Every record below needs to be printed again exactly.

Supplied data =
- Opening Delimiter -

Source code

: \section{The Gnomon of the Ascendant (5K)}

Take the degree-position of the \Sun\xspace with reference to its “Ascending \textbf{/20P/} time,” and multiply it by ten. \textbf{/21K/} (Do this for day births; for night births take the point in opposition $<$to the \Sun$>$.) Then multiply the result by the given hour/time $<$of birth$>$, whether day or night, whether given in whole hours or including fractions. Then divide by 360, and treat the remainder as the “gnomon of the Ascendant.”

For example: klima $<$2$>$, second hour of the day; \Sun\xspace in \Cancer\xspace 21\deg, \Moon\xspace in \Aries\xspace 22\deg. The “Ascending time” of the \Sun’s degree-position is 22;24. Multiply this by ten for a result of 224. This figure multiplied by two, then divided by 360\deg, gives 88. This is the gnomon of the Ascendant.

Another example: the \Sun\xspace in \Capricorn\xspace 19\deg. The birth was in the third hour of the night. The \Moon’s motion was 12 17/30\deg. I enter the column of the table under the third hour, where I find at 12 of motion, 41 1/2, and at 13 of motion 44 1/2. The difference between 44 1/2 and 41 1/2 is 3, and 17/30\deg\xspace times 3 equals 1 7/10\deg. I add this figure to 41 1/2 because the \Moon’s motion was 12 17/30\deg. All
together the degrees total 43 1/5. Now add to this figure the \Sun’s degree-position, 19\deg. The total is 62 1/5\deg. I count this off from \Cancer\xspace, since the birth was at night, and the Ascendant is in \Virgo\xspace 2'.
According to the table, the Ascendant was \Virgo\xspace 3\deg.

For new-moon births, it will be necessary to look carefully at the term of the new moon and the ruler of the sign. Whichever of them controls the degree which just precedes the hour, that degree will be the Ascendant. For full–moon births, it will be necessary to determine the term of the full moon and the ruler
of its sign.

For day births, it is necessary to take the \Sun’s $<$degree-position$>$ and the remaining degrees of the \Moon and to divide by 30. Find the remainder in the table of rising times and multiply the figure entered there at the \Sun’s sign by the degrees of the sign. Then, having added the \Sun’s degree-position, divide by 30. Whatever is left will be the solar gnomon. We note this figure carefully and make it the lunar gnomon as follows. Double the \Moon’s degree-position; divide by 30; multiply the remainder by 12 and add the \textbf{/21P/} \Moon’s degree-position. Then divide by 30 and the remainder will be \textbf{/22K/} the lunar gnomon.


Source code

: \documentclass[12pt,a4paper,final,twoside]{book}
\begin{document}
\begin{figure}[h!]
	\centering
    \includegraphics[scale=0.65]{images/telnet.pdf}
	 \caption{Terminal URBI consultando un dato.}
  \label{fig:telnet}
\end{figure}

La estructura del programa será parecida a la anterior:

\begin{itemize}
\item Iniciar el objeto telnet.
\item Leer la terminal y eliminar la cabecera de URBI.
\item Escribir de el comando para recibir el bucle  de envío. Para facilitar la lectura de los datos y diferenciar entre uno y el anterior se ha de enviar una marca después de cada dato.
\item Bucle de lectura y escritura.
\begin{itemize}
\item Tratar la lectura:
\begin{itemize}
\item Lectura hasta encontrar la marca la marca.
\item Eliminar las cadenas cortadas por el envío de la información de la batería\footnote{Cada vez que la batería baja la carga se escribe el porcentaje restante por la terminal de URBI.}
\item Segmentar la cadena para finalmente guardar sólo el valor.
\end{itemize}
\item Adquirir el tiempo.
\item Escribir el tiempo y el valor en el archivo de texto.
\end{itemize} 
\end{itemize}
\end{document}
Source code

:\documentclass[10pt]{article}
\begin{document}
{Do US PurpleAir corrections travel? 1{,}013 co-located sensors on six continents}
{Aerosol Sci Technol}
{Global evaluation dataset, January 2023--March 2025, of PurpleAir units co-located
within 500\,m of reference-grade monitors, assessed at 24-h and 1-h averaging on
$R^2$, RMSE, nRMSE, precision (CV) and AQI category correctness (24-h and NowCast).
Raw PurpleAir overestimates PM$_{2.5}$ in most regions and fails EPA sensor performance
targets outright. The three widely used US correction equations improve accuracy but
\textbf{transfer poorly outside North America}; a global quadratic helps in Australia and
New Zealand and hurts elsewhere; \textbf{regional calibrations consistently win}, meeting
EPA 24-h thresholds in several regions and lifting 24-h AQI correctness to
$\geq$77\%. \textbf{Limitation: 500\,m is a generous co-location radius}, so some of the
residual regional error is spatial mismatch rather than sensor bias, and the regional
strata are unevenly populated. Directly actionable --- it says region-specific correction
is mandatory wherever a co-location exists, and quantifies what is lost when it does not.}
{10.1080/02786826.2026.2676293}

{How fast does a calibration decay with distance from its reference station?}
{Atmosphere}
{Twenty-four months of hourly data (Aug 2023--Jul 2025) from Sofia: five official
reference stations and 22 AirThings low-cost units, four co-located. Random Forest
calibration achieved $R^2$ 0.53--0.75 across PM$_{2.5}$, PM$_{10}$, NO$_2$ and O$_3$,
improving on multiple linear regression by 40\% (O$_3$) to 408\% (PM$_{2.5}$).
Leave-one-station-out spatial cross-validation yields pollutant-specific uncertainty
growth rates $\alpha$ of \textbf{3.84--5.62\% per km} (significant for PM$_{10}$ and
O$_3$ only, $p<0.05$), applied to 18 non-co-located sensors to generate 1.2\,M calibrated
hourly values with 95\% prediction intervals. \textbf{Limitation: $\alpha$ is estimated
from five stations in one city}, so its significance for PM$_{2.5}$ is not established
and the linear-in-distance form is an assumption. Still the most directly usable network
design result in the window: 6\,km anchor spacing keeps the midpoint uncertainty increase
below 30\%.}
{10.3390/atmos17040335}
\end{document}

- Closing Delimiter -

Completed exercise =
Source code

: \section{The Gnomon of the Ascendant (5K)}

Take the degree-position of the \Sun\xspace with reference to its “Ascending \textbf{/20P/} time,” and multiply it by ten. \textbf{/21K/} (Do this for day births; for night births take the point in opposition $<$to the \Sun$>$.) Then multiply the result by the given hour/time $<$of birth$>$, whether day or night, whether given in whole hours or including fractions. Then divide by 360, and treat the remainder as the “gnomon of the Ascendant.”

For example: klima $<$2$>$, second hour of the day; \Sun\xspace in \Cancer\xspace 21\deg, \Moon\xspace in \Aries\xspace 22\deg. The “Ascending time” of the \Sun’s degree-position is 22;24. Multiply this by ten for a result of 224. This figure multiplied by two, then divided by 360\deg, gives 88. This is the gnomon of the Ascendant.

Another example: the \Sun\xspace in \Capricorn\xspace 19\deg. The birth was in the third hour of the night. The \Moon’s motion was 12 17/30\deg. I enter the column of the table under the third hour, where I find at 12 of motion, 41 1/2, and at 13 of motion 44 1/2. The difference between 44 1/2 and 41 1/2 is 3, and 17/30\deg\xspace times 3 equals 1 7/10\deg. I add this figure to 41 1/2 because the \Moon’s motion was 12 17/30\deg. All
together the degrees total 43 1/5. Now add to this figure the \Sun’s degree-position, 19\deg. The total is 62 1/5\deg. I count this off from \Cancer\xspace, since the birth was at night, and the Ascendant is in \Virgo\xspace 2'.
According to the table, the Ascendant was \Virgo\xspace 3\deg.

For new-moon births, it will be necessary to look carefully at the term of the new moon and the ruler of the sign. Whichever of them controls the degree which just precedes the hour, that degree will be the Ascendant. For full–moon births, it will be necessary to determine the term of the full moon and the ruler
of its sign.

For day births, it is necessary to take the \Sun’s $<$degree-position$>$ and the remaining degrees of the \Moon and to divide by 30. Find the remainder in the table of rising times and multiply the figure entered there at the \Sun’s sign by the degrees of the sign. Then, having added the \Sun’s degree-position, divide by 30. Whatever is left will be the solar gnomon. We note this figure carefully and make it the lunar gnomon as follows. Double the \Moon’s degree-position; divide by 30; multiply the remainder by 12 and add the \textbf{/21P/} \Moon’s degree-position. Then divide by 30 and the remainder will be \textbf{/22K/} the lunar gnomon.


Source code

: \documentclass[12pt,a4paper,final,twoside]{book}
\begin{document}
\begin{figure}[h!]
	\centering
    \includegraphics[scale=0.65]{images/telnet.pdf}
	 \caption{Terminal URBI consultando un dato.}
  \label{fig:telnet}
\end{figure}

La estructura del programa será parecida a la anterior:

\begin{itemize}
\item Iniciar el objeto telnet.
\item Leer la terminal y eliminar la cabecera de URBI.
\item Escribir de el comando para recibir el bucle  de envío. Para facilitar la lectura de los datos y diferenciar entre uno y el anterior se ha de enviar una marca después de cada dato.
\item Bucle de lectura y escritura.
\begin{itemize}
\item Tratar la lectura:
\begin{itemize}
\item Lectura hasta encontrar la marca la marca.
\item Eliminar las cadenas cortadas por el envío de la información de la batería\footnote{Cada vez que la batería baja la carga se escribe el porcentaje restante por la terminal de URBI.}
\item Segmentar la cadena para finalmente guardar sólo el valor.
\end{itemize}
\item Adquirir el tiempo.
\item Escribir el tiempo y el valor en el archivo de texto.
\end{itemize} 
\end{itemize}
\end{document}
Source code

:\documentclass[10pt]{article}
\begin{document}
{Do US PurpleAir corrections travel? 1{,}013 co-located sensors on six continents}
{Aerosol Sci Technol}
{Global evaluation dataset, January 2023--March 2025, of PurpleAir units co-located
within 500\,m of reference-grade monitors, assessed at 24-h and 1-h averaging on
$R^2$, RMSE, nRMSE, precision (CV) and AQI category correctness (24-h and NowCast).
Raw PurpleAir overestimates PM$_{2.5}$ in most regions and fails EPA sensor performance
targets outright. The three widely used US correction equations improve accuracy but
\textbf{transfer poorly outside North America}; a global quadratic helps in Australia and
New Zealand and hurts elsewhere; \textbf{regional calibrations consistently win}, meeting
EPA 24-h thresholds in several regions and lifting 24-h AQI correctness to
$\geq$77\%. \textbf{Limitation: 500\,m is a generous co-location radius}, so some of the
residual regional error is spatial mismatch rather than sensor bias, and the regional
strata are unevenly populated. Directly actionable --- it says region-specific correction
is mandatory wherever a co-location exists, and quantifies what is lost when it does not.}
{10.1080/02786826.2026.2676293}

{How fast does a calibration decay with distance from its reference station?}
{Atmosphere}
{Twenty-four months of hourly data (Aug 2023--Jul 2025) from Sofia: five official
reference stations and 22 AirThings low-cost units, four co-located. Random Forest
calibration achieved $R^2$ 0.53--0.75 across PM$_{2.5}$, PM$_{10}$, NO$_2$ and O$_3$,
improving on multiple linear regression by 40\% (O$_3$) to 408\% (PM$_{2.5}$).
Leave-one-station-out spatial cross-validation yields pollutant-specific uncertainty
growth rates $\alpha$ of \textbf{3.84--5.62\% per km} (significant for PM$_{10}$ and
O$_3$ only, $p<0.05$), applied to 18 non-co-located sensors to generate 1.2\,M calibrated
hourly values with 95\% prediction intervals. \textbf{Limitation: $\alpha$ is estimated
from five stations in one city}, so its significance for PM$_{2.5}$ is not established
and the linear-in-distance form is an assumption. Still the most directly usable network
design result in the window: 6\,km anchor spacing keeps the midpoint uncertainty increase
below 30\%.}
{10.3390/atmos17040335}
\end{document}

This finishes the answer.